The memory is implemented using hugetlbfs, and relies on the
multi-socket backend to share informations (size and offset for the
slaves).
Instantiation on the master:
-object memory-backend-shared,id=<id>,size=<memory_sizeK,M,G>,
chardev=<multi-socket_id>,master=on
Instantiation on the slave:
-object memory-backend-shared,id=<id>,size=<slave_memory_sizeK,M,G>,
chardev=<multi-socket_id>,master=off
Memory size on the slave can be smaller than on master. The master will
send to the slave the size and the offset of the memory segment it can
allocate in the total shared memory.
Signed-off-by: Baptiste Reynal <b.reynal@virtualopensystems.com>
---
backends/Makefile.objs | 2 +-
backends/hostmem-shared.c | 194 ++++++++++++++++++++++++++++++++++++++++
include/sysemu/hostmem-shared.h | 61 +++++++++++++
3 files changed, 256 insertions(+), 1 deletion(-)

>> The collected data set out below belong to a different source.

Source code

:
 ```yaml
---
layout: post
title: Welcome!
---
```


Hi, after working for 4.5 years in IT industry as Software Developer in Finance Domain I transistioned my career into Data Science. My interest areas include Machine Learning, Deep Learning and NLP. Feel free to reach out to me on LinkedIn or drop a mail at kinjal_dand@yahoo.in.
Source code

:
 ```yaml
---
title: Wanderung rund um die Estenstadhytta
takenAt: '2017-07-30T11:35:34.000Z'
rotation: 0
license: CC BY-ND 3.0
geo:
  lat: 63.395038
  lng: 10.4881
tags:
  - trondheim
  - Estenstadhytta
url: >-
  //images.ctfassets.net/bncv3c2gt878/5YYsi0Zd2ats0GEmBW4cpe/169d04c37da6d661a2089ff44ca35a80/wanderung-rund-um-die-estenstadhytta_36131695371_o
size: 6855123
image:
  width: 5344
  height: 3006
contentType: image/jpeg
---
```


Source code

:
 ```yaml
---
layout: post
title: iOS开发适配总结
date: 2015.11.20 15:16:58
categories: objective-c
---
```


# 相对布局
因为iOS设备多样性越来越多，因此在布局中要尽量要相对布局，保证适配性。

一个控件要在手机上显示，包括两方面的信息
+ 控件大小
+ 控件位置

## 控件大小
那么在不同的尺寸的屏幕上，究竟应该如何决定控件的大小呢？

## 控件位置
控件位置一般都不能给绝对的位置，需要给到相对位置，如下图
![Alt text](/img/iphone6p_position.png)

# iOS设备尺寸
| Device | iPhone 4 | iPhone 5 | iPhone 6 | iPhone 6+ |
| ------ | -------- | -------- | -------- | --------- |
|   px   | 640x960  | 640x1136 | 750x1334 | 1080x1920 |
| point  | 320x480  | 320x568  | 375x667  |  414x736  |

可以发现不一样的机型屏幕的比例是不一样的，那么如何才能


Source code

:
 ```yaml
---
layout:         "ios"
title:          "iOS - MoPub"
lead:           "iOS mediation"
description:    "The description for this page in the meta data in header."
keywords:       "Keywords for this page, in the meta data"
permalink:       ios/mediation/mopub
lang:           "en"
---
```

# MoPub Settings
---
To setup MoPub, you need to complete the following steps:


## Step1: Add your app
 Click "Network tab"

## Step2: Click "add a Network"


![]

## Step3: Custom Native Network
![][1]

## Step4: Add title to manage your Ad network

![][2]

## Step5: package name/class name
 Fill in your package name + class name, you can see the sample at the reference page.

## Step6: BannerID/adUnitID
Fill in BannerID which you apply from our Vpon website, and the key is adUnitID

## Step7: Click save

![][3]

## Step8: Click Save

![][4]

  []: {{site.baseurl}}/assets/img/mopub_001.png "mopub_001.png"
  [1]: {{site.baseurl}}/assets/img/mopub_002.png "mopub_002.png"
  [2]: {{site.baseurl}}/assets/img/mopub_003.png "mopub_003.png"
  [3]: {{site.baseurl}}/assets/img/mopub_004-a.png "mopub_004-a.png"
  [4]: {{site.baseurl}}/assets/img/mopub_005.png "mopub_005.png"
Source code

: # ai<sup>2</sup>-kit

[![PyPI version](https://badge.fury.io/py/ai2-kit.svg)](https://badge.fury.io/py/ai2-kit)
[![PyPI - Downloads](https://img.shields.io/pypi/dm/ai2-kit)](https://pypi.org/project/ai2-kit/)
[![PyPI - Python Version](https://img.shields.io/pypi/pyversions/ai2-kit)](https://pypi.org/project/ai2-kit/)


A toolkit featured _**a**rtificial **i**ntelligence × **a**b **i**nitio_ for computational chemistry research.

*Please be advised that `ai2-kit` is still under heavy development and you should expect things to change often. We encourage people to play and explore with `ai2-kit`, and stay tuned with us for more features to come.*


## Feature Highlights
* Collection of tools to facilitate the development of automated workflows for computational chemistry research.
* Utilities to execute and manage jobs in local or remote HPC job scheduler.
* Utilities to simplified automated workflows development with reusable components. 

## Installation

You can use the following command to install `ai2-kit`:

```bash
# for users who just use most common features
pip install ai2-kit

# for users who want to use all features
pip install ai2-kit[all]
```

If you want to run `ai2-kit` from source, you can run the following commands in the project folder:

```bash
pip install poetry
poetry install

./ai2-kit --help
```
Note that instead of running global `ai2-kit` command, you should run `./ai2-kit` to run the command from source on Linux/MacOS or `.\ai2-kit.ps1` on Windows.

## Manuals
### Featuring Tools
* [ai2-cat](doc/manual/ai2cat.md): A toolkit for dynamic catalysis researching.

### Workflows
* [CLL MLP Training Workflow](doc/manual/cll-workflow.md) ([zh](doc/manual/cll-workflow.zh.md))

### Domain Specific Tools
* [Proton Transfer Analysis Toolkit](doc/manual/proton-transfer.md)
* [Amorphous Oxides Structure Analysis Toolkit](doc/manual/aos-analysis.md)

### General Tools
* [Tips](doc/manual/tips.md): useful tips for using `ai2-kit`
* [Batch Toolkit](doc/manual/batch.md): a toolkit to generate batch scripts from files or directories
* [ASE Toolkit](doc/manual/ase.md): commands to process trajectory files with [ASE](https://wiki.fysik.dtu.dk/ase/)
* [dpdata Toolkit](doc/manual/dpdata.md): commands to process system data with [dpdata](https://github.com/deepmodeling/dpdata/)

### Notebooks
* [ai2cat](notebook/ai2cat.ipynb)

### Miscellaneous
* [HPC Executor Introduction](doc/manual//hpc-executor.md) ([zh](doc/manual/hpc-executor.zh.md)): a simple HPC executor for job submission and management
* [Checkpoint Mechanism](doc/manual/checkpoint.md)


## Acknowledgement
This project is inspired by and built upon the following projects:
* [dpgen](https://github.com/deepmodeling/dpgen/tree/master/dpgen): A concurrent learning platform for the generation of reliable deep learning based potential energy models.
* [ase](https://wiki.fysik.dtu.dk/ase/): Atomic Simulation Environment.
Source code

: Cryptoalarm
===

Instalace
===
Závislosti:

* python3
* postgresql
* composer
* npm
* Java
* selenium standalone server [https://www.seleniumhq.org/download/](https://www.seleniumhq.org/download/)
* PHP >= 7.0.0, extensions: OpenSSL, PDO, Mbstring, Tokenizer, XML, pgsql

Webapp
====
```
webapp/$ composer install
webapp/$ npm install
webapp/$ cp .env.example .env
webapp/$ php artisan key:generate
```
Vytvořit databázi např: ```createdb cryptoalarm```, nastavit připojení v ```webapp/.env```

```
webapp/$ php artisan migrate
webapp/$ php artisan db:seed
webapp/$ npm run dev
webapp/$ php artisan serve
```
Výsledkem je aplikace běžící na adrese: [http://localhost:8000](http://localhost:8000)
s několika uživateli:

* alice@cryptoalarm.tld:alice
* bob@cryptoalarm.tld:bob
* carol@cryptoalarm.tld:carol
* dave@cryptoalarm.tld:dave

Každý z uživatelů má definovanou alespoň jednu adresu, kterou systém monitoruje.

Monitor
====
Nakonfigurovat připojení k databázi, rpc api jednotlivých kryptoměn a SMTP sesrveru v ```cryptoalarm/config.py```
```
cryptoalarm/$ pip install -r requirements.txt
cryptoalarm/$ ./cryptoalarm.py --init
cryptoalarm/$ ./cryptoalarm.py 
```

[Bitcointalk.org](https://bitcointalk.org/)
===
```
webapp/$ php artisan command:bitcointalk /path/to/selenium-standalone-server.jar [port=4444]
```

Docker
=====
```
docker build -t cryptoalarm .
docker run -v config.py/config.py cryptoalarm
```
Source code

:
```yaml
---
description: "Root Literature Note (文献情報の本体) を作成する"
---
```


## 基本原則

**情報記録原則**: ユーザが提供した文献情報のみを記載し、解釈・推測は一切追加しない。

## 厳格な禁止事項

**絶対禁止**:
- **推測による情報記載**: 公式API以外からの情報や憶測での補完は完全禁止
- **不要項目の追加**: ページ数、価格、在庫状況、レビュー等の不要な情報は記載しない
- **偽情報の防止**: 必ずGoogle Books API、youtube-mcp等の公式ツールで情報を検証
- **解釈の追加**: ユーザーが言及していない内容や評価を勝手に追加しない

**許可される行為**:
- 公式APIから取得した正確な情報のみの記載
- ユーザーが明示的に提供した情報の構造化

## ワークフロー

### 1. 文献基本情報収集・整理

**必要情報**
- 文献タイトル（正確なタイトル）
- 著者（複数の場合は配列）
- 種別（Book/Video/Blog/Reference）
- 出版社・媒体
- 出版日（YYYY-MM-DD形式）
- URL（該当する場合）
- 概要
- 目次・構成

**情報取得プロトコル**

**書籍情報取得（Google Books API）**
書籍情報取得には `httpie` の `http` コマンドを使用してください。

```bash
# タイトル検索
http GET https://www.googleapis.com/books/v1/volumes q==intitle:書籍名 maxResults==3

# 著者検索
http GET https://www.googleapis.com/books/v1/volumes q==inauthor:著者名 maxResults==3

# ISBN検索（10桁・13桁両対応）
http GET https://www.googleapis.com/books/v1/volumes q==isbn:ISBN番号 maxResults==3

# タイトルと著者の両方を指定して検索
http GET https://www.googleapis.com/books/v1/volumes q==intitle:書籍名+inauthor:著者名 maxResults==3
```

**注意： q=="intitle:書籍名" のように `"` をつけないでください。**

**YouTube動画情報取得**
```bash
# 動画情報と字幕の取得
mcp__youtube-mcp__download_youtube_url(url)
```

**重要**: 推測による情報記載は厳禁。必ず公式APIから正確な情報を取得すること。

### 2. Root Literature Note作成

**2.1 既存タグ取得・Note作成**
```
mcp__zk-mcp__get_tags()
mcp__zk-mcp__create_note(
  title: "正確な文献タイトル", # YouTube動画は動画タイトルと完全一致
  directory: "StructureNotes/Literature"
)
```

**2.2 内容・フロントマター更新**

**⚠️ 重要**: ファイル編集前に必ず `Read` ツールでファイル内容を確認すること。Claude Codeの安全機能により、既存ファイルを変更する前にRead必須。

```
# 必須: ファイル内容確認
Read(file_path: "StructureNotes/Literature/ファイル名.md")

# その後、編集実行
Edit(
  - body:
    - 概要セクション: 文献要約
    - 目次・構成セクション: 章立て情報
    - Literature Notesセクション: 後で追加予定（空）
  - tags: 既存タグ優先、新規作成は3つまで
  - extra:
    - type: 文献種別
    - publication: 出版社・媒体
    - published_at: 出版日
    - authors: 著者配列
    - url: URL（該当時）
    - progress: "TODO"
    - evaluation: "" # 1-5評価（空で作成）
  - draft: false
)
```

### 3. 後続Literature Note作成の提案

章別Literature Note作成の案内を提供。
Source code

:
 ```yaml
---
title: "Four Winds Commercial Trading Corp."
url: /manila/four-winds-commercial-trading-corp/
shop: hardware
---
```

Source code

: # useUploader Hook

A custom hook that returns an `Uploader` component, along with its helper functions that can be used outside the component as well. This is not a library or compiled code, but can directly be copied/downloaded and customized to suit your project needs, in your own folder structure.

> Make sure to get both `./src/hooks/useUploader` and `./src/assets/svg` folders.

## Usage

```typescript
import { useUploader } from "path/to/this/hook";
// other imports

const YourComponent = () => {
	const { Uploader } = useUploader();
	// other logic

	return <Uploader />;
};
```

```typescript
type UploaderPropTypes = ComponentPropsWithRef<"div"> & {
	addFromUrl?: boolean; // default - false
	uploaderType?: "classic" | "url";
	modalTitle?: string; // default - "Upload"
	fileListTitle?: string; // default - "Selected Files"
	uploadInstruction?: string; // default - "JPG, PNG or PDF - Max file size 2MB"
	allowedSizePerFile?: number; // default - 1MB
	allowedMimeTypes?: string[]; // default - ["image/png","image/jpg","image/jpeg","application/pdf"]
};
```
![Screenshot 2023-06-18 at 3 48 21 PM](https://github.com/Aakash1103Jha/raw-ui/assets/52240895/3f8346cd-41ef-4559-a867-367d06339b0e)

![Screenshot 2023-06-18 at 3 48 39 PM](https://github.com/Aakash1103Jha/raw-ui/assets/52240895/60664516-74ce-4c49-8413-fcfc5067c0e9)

create mode 100644 backends/hostmem-shared.c
create mode 100644 include/sysemu/hostmem-shared.h
diff --git a/backends/Makefile.objs b/backends/Makefile.objs
index 689eac3..de76906 100644
--- a/backends/Makefile.objs
+++ b/backends/Makefile.objs
@@ -8,6 +8,6 @@ baum.o-cflags := $(SDL_CFLAGS)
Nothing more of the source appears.